In the S&P 500, all 11 major sectors were trading at a loss, with financial stocks tumbling 2.9%. Most of the big lenders, including Bank of America Corp, Citigroup Inc, Wells Fargo and Goldman Sachs Group Inc, sank more than 4%. Tesla Inc falls 2.5% to lead losses among mega-cap stocks.
The CBOE Volatility Index, also known as the Wall Street Fear Gauge, was trading at 36.81, its highest level since January 24.
“While the invasion is not a complete surprise, the stock market continues to take a sell first, ask questions later approach,” said Ryan Detrick, chief market strategist at LPL Financial.
Petroleum
The price of a barrel of oil exceeded US$100 for the first time in more than seven years on Thursday. Brent oil from the North Sea in its May contract reached US$101.84 with a jump of almost 9%, while West Texas Intermediate (WTI) crude, which operates in the New York futures market in its April contract it exceeded US$100 a barrel with an increase of 8%. After the escalation of the conflict, Brent oil reached a price of US$103, its highest level since August 2014. During the operations, it managed to moderate increases until trading slightly below US$100 but maintaining the upward trend.
Since the tension between the two countries began, the cost of a barrel has increased by 25%. Keep in mind that Russia is the second largest oil exporter in the world and this may threaten the global recovery.
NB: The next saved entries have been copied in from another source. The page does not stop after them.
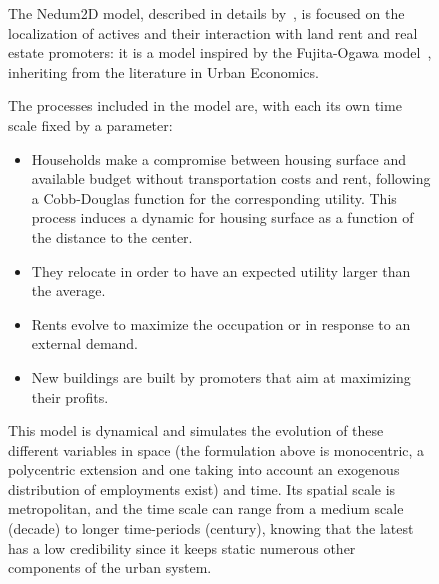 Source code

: \documentclass[galley]{jtlu-article-2col}
\begin{document}
\begin{figure}
	\begin{mdframed}
	
	The Nedum2D model, described in details by~\cite{viguie2014downscaling}, is focused on the localization of actives and their interaction with land rent and real estate promoters: it is a model inspired by the Fujita-Ogawa model~\cite{fujita1982multiple}, inheriting from the literature in Urban Economics.
	
	The processes included in the model are, with each its own time scale fixed by a parameter:
	\begin{itemize}
		\item Households make a compromise between housing surface and available budget without transportation costs and rent, following a Cobb-Douglas function for the corresponding utility. This process induces a dynamic for housing surface as a function of the distance to the center.
		\item They relocate in order to have an expected utility larger than the average.
		\item Rents evolve to maximize the occupation or in response to an external demand.
		\item New buildings are built by promoters that aim at maximizing their profits.
	\end{itemize}
	
	
	This model is dynamical and simulates the evolution of these different variables in space (the formulation above is monocentric, a polycentric extension and one taking into account an exogenous distribution of employments exist) and time. Its spatial scale is metropolitan, and the time scale can range from a medium scale (decade) to longer time-periods (century), knowing that the latest has a low credibility since it keeps static numerous other components of the urban system.
	
		
	\medskip
	

\end{mdframed}
\end{figure}
\end{document}

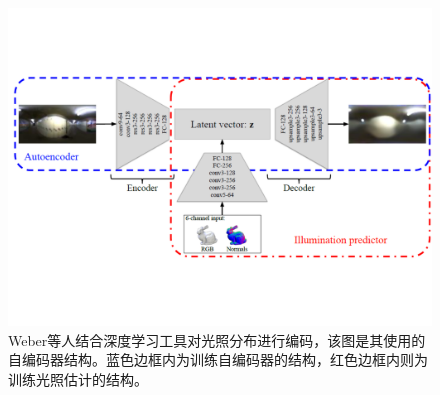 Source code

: \begin{figure}[!htbp]
    \centering
    \includegraphics[width=1.0\textwidth]{Img/auto-encoder.pdf}

    \caption[光照的自编码器结构]
    {Weber\cite{weber2018learning}等人结合深度学习工具对光照分布进行编码，该图是其使用的自编码器结构。蓝色边框内为训练自编码器的结构，红色边框内则为训练光照估计的结构。}
        
    \label{fig:auto-encoder}
\end{figure} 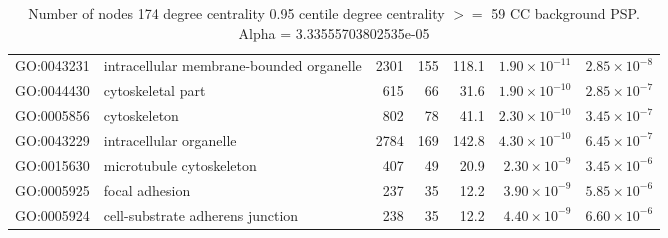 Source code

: \begin{table}[ht]
\begin{adjustbox}{max width=\textwidth}
\begin{tabular}{llrrrrr}
  GO:0043231 & intracellular membrane-bounded organelle & 2301 & 155 & 118.1 & $1.90 \times 10^{-11}$ & $2.85 \times 10^{-8}$ \\ 
  GO:0044430 & cytoskeletal part & 615 & 66 & 31.6 & $1.90 \times 10^{-10}$ & $2.85 \times 10^{-7}$ \\ 
  GO:0005856 & cytoskeleton & 802 & 78 & 41.1 & $2.30 \times 10^{-10}$ & $3.45 \times 10^{-7}$ \\ 
  GO:0043229 & intracellular organelle & 2784 & 169 & 142.8 & $4.30 \times 10^{-10}$ & $6.45 \times 10^{-7}$ \\ 
  GO:0015630 & microtubule cytoskeleton & 407 & 49 & 20.9 & $2.30 \times 10^{-9}$ & $3.45 \times 10^{-6}$ \\ 
  GO:0005925 & focal adhesion & 237 & 35 & 12.2 & $3.90 \times 10^{-9}$ & $5.85 \times 10^{-6}$ \\ 
  GO:0005924 & cell-substrate adherens junction & 238 & 35 & 12.2 & $4.40 \times 10^{-9}$ & $6.60 \times 10^{-6}$ \\ 
   \hline
\end{tabular}
\end{adjustbox}
\caption{Number of nodes 174 degree centrality 0.95 centile  degree centrality $>=$ 59 CC background PSP. Alpha = 3.33555703802535e-05} 
\label{tab:Number of nodes 174 degree centrality 0.95 centile  degree centrality >= 59 CC background PSP. Alpha = 3.33555703802535e-05}
\end{table}

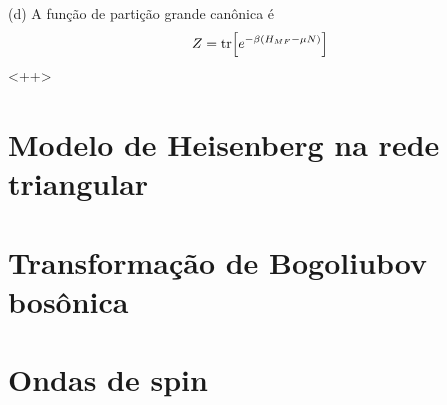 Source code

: \documentclass[a4paper,10pt]{article}
\begin{document}
\pagebreak

(d) A função de partição grande canônica é
$$
Z = \tr[e^{-\beta(H_{MF} - \mu N)}]
$$
<++>






\pagebreak

\section{Modelo de Heisenberg na rede triangular}


\pagebreak

\section{Transformação de Bogoliubov bosônica}



\pagebreak

\section{Ondas de spin}
\end{document}
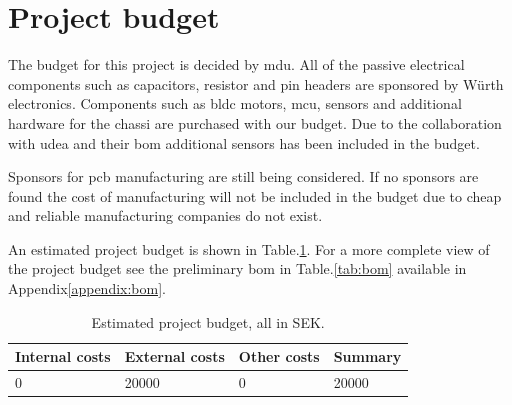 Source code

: \section{Project budget}
The budget for this project is decided by \ac{mdu}. All of the passive electrical components such as capacitors, resistor and pin headers are sponsored by Würth electronics. Components such as \ac{bldc} motors, \ac{mcu}, sensors and additional hardware for the chassi are purchased with our budget. Due to the collaboration with \ac{udea} and their \ac{bom} additional sensors has been included in the budget.

Sponsors for \ac{pcb} manufacturing are still being considered. If no sponsors are found the cost of manufacturing will not be included in the budget due to cheap and reliable manufacturing companies do not exist.

An estimated project budget is shown in Table.\:\ref{tab:estimated_budget}. For a more complete view of the project budget see the preliminary \ac{bom} in Table.\:\ref{tab:bom} available in Appendix\:\ref{appendix:bom}.
\label{section:project_budget}

\begin{table}[H]
    \caption{Estimated project budget, all in SEK.}
    \label{tab:estimated_budget}
    \begin{tabularx}{\columnwidth}{|X|X|X|X|}
        \hline
        Internal costs & External costs & Other costs & Summary \\ \hline
        0              & 20000           & 0           & 20000    \\ \hline
    \end{tabularx}
\end{table}

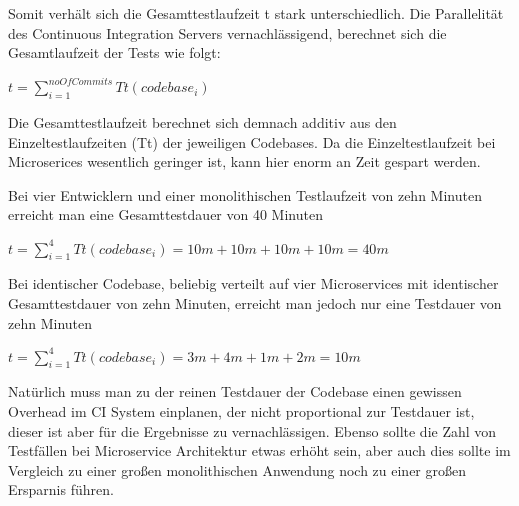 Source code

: Somit verhält sich die Gesamttestlaufzeit t stark unterschiedlich. Die Parallelität des Continuous Integration Servers vernachlässigend, berechnet sich die Gesamtlaufzeit der Tests wie folgt:

$ t = \displaystyle\sum_{i=1}^{noOfCommits} Tt(codebase_i) $

Die Gesamttestlaufzeit berechnet sich demnach additiv aus den Einzeltestlaufzeiten (Tt) der jeweiligen Codebases. Da die Einzeltestlaufzeit bei Microserices wesentlich geringer ist, kann hier enorm an Zeit gespart werden.

Bei vier Entwicklern und einer monolithischen Testlaufzeit von zehn Minuten erreicht man eine Gesamttestdauer von 40 Minuten

$ t = \displaystyle\sum_{i=1}^{4} Tt(codebase_i) = 10m + 10m + 10m + 10m = 40m $

Bei identischer Codebase, beliebig verteilt auf vier Microservices mit identischer Gesamttestdauer von zehn Minuten, erreicht man jedoch nur eine Testdauer von zehn Minuten 

$ t = \displaystyle\sum_{i=1}^{4} Tt(codebase_i) = 3m + 4m + 1m + 2m = 10m $

Natürlich muss man zu der reinen Testdauer der Codebase einen gewissen Overhead im CI System einplanen, der nicht proportional zur Testdauer ist, dieser ist aber für die Ergebnisse zu vernachlässigen. Ebenso sollte die Zahl von Testfällen bei Microservice Architektur etwas erhöht sein, aber auch dies sollte im Vergleich zu einer großen monolithischen Anwendung noch zu einer großen Ersparnis führen.

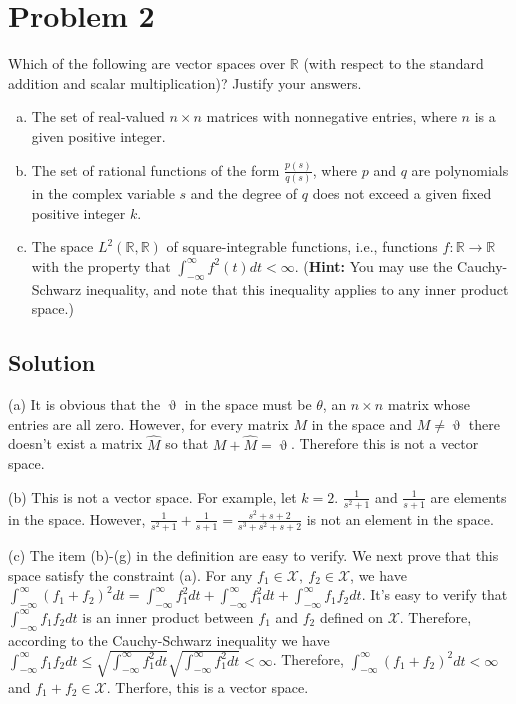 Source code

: \documentclass[11pt]{report}
\theoremstyle{definition}
\begin{document}
\section*{Problem 2}
Which of the following are vector spaces over $\mathbb{R}$ (with respect to the standard addition and scalar multiplication)? Justify your answers.

\begin{enumerate}[(a), noitemsep]
	\item The set of real-valued $n\times n$ matrices with nonnegative entries, where $n$ is a given positive integer.
	\item The set of rational functions of the form $\frac{p(s)}{q(s)}$, where $p$ and $q$ are polynomials in the complex variable $s$ and the degree of $q$ does not exceed a given fixed positive integer $k$.
	\item The space $L^2(\mathbb{R},\mathbb{R})$ of square-integrable functions, i.e., functions $f:\mathbb{R}\to\mathbb{R}$ with the property that $\int_{-\infty}^{\infty}f^2(t)dt<\infty$. ({\bf Hint: } You may use the Cauchy-Schwarz inequality, and note that this inequality applies to any inner product space.)
\end{enumerate}
\subsection*{Solution}

\noindent(a) It is obvious that the $\upvartheta$ in the space must be $\theta$, an $n \times n$ matrix whose entries are all zero. However, for every matrix $M$ in the space and $M \neq \upvartheta$ there doesn't exist a matrix $\hat{M}$ so that $M + \hat{M} = \upvartheta$. Therefore this is not a vector space.

\noindent(b) This is not a vector space. For example, let $k=2$. $\frac{1}{s^2+1}$ and $\frac{1}{s+1}$ are elements in the space. However, $\frac{1}{s^2+1} + \frac{1}{s+1} = \frac{s^2+s+2}{s^3+s^2+s+2}$ is not an element in the space.

\noindent(c) The item (b)-(g) in the definition are easy to verify. We next prove that this space satisfy the constraint (a). For any $f_1 \in \mathcal{X},~f_2 \in \mathcal{X}$, we have $\int_{-\infty}^{\infty}(f_1+f_2)^2 dt = \int_{-\infty}^{\infty}f_1^2 dt + \int_{-\infty}^{\infty}f_1^2 dt + \int_{-\infty}^{\infty}f_1f_2 dt$. It's easy to verify that $\int_{-\infty}^{\infty}f_1f_2 dt$ is an inner product between $f_1$ and $f_2$ defined on $\mathcal{X}$. Therefore, according to the Cauchy-Schwarz inequality we have $\int_{-\infty}^{\infty}f_1f_2 dt \le \sqrt{\int_{-\infty}^{\infty}f_1^2 dt}\sqrt{\int_{-\infty}^{\infty}f_1^2 dt} < \infty$. Therefore, $\int_{-\infty}^{\infty}(f_1+f_2)^2 dt < \infty$ and $f_1+f_2 \in \mathcal{X}$. Therfore, this is a vector space.
\end{document}
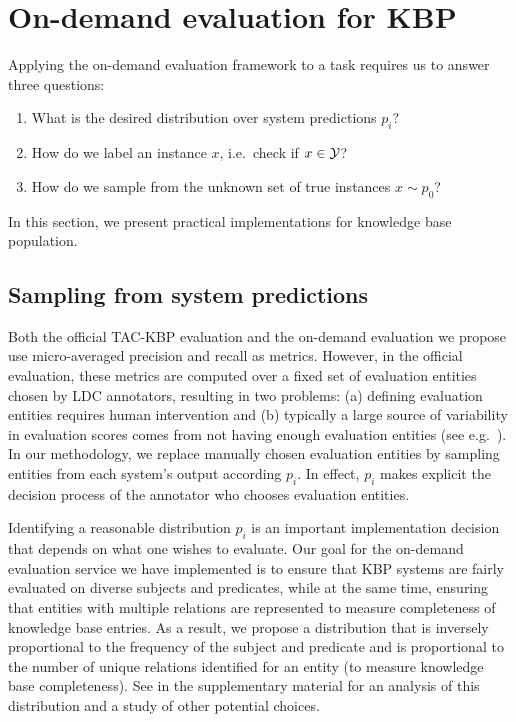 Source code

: \section{On-demand evaluation for KBP}
\label{sec:application}
Applying the on-demand evaluation framework to a task requires us to answer three questions:
\begin{enumerate}
    \itemsep0pt
  \item What is the desired distribution over system predictions $p_i$?
  \item How do we label an instance $x$, i.e.\ check if $x \in \mathcal{Y}$?
  \item How do we sample from the unknown set of true instances $x \sim p_0$?
\end{enumerate}
In this section, we present practical implementations for knowledge base population.

\subsection{Sampling from system predictions}
Both the official TAC-KBP evaluation and the on-demand evaluation we propose use micro-averaged precision and recall as metrics. However, in the official evaluation, these metrics are computed over a fixed set of evaluation entities chosen by LDC annotators, resulting in two problems: (a) defining evaluation entities requires human intervention and (b) typically a large source of variability in evaluation scores comes from not having enough evaluation entities (see e.g.\ \citep{webber2010measurement}). In our methodology, we replace manually chosen evaluation entities by sampling entities from each system’s output according $p_i$. In effect, $p_i$ makes explicit the decision process of the annotator who chooses evaluation entities.

Identifying a reasonable distribution $p_i$ is an important implementation decision that depends on what one wishes to evaluate.
Our goal for the on-demand evaluation service we have implemented is to ensure that KBP systems are fairly evaluated on diverse subjects and predicates, while at the same time, ensuring that entities with multiple relations are represented to measure completeness of knowledge base entries.
As a result, we propose a distribution that is inversely proportional to the frequency of the subject and predicate and is proportional to the number of unique relations identified for an entity (to measure knowledge base completeness).
See  in the supplementary material for an analysis of this distribution and a study of other potential choices.

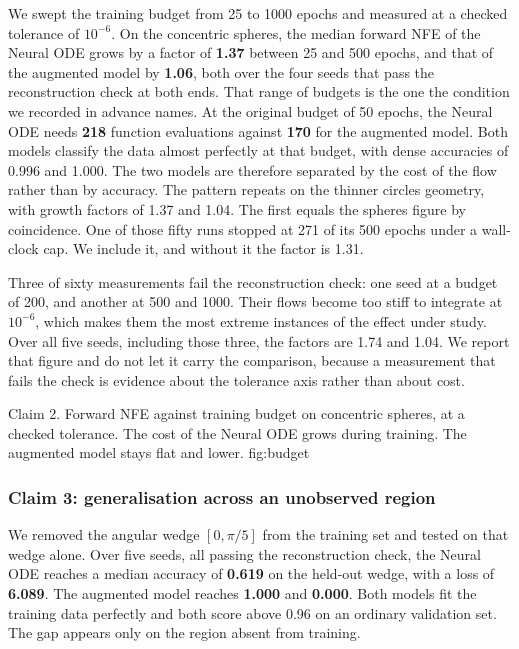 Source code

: We swept the training budget from 25 to 1000 epochs and measured at a checked tolerance of
$10^{-6}$. On the concentric spheres, the median forward NFE of the Neural ODE grows by a factor of
\textbf{1.37} between 25 and 500 epochs, and that of the augmented model by \textbf{1.06}, both
over the four seeds that pass the reconstruction check at both ends. That range of budgets is
the one the condition we recorded in advance names. At the original
budget of 50 epochs, the Neural ODE needs \textbf{218} function evaluations against
\textbf{170} for the augmented model. Both models classify the data almost perfectly at that
budget, with dense accuracies of 0.996 and 1.000. The two models are therefore separated by
the cost of the flow rather than by accuracy. The pattern repeats on the thinner circles geometry, with growth factors of 1.37 and 1.04. The
first equals the spheres figure by coincidence. One of those fifty runs stopped at 271 of its 500 epochs under a wall-clock cap. We include
it, and without it the factor is 1.31.

Three of sixty measurements fail the reconstruction check: one seed at a budget of 200, and
another at 500 and 1000. Their flows become too stiff to integrate at $10^{-6}$, which makes
them the most extreme instances of the effect under study. Over all five seeds, including those three, the factors are 1.74 and 1.04. We report that figure and do not let it carry the comparison, because a measurement that
fails the check is evidence about the tolerance axis rather than about cost.

  {Claim 2. Forward NFE against training budget on concentric spheres, at a checked tolerance.
   The cost of the Neural ODE grows during training. The augmented model stays flat and
   lower.}
  {fig:budget}

\subsubsection{Claim 3: generalisation across an unobserved region}

We removed the angular wedge $[0, \pi/5]$ from the training set and tested on that wedge
alone. Over five seeds, all passing the reconstruction check, the Neural ODE reaches a median
accuracy of \textbf{0.619} on the held-out wedge, with a loss of \textbf{6.089}. The augmented
model reaches \textbf{1.000} and \textbf{0.000}. Both models fit the training data perfectly
and both score above 0.96 on an ordinary validation set. The gap appears only on the region
absent from training.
The level of harshness of the new economic sanctions that are being prepared to economically drown the Kremlin will be key to calibrating how far the rise in prices of energy raw materials can go. Although Vladimir Putin promised not to turn off the gas or oil tap – a decision that could change from one day to the next – his credibility is at a minimum after the attack on Russia.
Gas
Even more relevant is the rise in gas, with which Russia covers approximately 25% of the EU’s consumption, a quota that in the case of oil exceeds 40%. The Dutch market reference TTF soared more than 30% compared to Wednesday’s close and exceeded 118 euros per megawatt hour (MWh), after touching the barrier of 120 euros/MWh in the first minutes of trading.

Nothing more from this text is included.